-=-=-=-=-=-=-=-=-=-=-=-=-=-=-=-=-=-=-=-=-=-=-=-=-=-=-

URL (Uniform Resource Locator)

The primary naming scheme used to identify Web resources. URLs define the protocols to be used, the domain name of the Web server where a resource resides, the port address to be used for communication, and a fully-qualified directory pathname on the server where the named Web file or resource can be found.

URLs

Guide to URLs: David Baker's comprehensive "Guide to URLs" which explains all of the Uniform Resource terminology you'll ever care to know.
URLs: Yahoo's list of information on this topic contains nearly everything you need to know
RFC 1630: The RFC about URLs.
URLs: The Virtual Library is Alan Richmond's outstanding compendium of Web- and Internet-related resources; the coverage of URLs and naming is as good as it is for most other Web topics you'll find there.
URLs: A good general overview of URLs and related concepts, by Bruce Gingery, written in the most approachable prose of any of the references mentioned here (see quote below).

W3E References

Address
URI
URL-encoding
URN

Detail

Web resources are identified with special names, called Uniform Resource Identifiers (URIs), that identify objects accessible through the Web. Whenever you attach to a Web page, you do so through its Uniform Resource Locator (URL), which describes the protocol required to access it, and points at its Internet location and home directory. According to Bruce Gingery, URLs are:

Those funny little strings with a hostname stuck in after a colon, the cryptic http: or other short identifier on the front, and a UNIX style path are called Uniform Resource Locators. They are the addresses of the Internet today--with nearly all services addressable in this way. Generally URLs are a line of words, punctuated by slashes, colons, sometimes question-marks or ampersands, and percent signs.

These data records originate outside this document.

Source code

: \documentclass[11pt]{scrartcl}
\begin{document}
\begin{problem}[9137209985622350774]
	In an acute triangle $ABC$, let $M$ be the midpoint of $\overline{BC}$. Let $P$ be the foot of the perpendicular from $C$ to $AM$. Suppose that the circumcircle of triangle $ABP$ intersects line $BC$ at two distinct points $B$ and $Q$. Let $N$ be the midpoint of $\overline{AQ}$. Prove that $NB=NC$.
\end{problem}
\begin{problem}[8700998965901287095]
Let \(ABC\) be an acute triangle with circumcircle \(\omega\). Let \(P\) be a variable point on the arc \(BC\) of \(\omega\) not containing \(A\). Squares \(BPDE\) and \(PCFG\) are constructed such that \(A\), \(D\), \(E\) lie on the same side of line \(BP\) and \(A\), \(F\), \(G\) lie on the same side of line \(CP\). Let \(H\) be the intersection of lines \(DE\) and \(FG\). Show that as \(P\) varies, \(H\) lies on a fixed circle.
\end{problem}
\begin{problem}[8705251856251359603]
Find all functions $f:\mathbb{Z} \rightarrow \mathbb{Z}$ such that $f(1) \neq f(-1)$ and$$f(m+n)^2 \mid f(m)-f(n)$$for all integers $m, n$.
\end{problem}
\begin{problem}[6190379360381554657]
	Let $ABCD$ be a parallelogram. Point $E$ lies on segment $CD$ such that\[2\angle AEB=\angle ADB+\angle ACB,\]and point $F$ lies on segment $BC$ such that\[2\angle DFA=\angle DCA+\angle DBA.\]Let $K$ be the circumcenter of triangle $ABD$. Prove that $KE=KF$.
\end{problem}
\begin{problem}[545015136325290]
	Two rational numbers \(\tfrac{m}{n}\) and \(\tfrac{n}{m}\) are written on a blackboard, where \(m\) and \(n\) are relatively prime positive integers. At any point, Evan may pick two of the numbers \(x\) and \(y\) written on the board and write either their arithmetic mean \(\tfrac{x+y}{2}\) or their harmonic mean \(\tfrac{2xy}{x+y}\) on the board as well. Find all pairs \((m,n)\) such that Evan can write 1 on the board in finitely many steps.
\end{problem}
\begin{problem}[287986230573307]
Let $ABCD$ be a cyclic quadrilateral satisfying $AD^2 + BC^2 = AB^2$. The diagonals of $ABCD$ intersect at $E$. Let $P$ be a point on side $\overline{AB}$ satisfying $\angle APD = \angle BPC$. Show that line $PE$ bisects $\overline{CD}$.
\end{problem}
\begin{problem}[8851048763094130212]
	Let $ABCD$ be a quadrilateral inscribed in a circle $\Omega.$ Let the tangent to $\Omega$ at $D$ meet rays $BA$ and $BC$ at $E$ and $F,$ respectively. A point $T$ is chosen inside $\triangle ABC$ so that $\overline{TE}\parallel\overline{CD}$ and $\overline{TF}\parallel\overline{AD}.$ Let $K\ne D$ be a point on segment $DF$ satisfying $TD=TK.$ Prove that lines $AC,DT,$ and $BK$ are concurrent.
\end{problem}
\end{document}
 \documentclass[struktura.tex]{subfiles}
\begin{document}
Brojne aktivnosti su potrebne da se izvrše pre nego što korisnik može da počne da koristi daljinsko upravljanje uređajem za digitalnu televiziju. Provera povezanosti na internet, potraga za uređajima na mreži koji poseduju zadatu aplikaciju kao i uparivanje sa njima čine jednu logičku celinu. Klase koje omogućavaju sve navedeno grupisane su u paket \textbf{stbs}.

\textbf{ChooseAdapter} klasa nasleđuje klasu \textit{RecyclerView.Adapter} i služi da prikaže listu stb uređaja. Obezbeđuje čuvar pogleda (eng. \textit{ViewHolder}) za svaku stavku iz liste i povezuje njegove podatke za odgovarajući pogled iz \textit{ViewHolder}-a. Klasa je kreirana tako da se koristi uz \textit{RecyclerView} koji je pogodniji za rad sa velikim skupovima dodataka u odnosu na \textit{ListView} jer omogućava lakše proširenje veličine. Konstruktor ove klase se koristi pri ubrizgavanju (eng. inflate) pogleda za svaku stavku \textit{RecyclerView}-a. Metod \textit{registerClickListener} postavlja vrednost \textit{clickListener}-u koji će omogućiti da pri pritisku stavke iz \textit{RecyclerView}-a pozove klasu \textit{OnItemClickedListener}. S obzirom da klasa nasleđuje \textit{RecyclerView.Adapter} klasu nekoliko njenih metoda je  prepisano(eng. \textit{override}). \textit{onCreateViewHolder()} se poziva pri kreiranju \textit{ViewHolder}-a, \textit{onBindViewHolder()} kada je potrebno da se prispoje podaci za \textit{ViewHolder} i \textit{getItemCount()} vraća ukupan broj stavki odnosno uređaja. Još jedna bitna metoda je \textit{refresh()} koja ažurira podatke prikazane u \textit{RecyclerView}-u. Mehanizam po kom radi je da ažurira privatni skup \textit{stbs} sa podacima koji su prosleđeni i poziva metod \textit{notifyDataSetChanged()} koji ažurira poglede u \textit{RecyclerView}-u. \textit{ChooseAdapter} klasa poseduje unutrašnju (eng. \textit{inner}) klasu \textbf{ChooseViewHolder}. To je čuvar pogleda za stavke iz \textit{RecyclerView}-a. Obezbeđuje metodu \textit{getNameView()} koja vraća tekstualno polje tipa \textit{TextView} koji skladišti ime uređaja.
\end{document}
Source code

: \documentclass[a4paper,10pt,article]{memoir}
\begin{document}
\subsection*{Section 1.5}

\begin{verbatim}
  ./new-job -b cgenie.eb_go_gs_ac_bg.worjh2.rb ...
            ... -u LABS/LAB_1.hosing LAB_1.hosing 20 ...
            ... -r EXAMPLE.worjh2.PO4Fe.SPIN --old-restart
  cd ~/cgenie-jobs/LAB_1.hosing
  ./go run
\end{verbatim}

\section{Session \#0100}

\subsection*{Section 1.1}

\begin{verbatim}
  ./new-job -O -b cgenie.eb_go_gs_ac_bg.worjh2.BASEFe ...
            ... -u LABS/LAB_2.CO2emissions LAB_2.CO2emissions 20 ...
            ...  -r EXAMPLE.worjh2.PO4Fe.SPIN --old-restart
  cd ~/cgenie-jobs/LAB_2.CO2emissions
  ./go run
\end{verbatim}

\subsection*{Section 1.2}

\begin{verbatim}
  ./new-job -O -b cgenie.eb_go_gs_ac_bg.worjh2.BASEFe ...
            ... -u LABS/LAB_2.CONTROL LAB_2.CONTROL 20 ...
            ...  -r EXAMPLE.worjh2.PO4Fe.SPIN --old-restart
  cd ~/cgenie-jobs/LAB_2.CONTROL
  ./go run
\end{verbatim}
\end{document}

URLs hold the keys to the Web

as you examine a URL, it should look like this:

http://info.cern.ch:nnnn/hypertext/WWW/Addressing/Addressing.html#anchor
|--1--|-----2-----|--3--|---------4--------------|-------5-------|--6-- |

In reality, a URL is composed of six parts, as indicated in the line underneath the URL specification above. These work as follows:

protocol/data source - For network resources, this is usually the name of the protocol used to access the data that resides on the other end of the link. The syntax for this part of the name is:
- "ftp://" This points to a file accessible through the File Transfer Protocol.
- "gopher://" This points to a file system index accessible through the gopher protocol.
- "http://" This points to a hypertext document (typically, an HTML file) accessible through the hypertext transfer protocol.
- "mailto://" This links to an application that allows you to compose a message to be sent to a predefined address, using electronic mail.
- "news:newsgroup-name" This points to a USENET newsgroup, and uses the network news transfer protocol (NNTP) to access the information.
- "telnet://" The links to a remote login on another Internet computer, typically to select from a predefined menu of choices or options.
- "WAIS://" Points to a Wide-Area Information Server (WAIS) on the Internet, and provides access to a system of indexed databases.
- For local data (typically, reading HTML files from one of your desktop machine's hard disks or other drives), the syntax varies from browser to browser, but usually starts with:
  - "file://" which indicates that it's a local file, rather than a Web page elsewhere on the Internet.
domain name - This is the domain name for the Web server where the desired Web page or other resource resides (see the entry on domain names for more information on this subject).
port address - TCP/IP applications like HTTPd (the server software that handles incoming requests for Web services) use a numbered address, called a port address (sometimes called a "socket ID"), to distinguish among the many TCP/IP-based services that a server can offer. This port address makes sure that requests for services go to the right program, and are appropriately handled. The default port address for HTTP is 80, but if you see a port address specified in a URL, it's a good idea to include it when accessing the Web server to which it corresponds (even if it's the default value).
directory path -This is where the desired Web page or resource lives in the Web server's file system. You must always use forward slashes ("/") between directory levels when specifying a URL, no matter how the server itself may actually understand directory specifications (HTTP and the Web server software handle the translation).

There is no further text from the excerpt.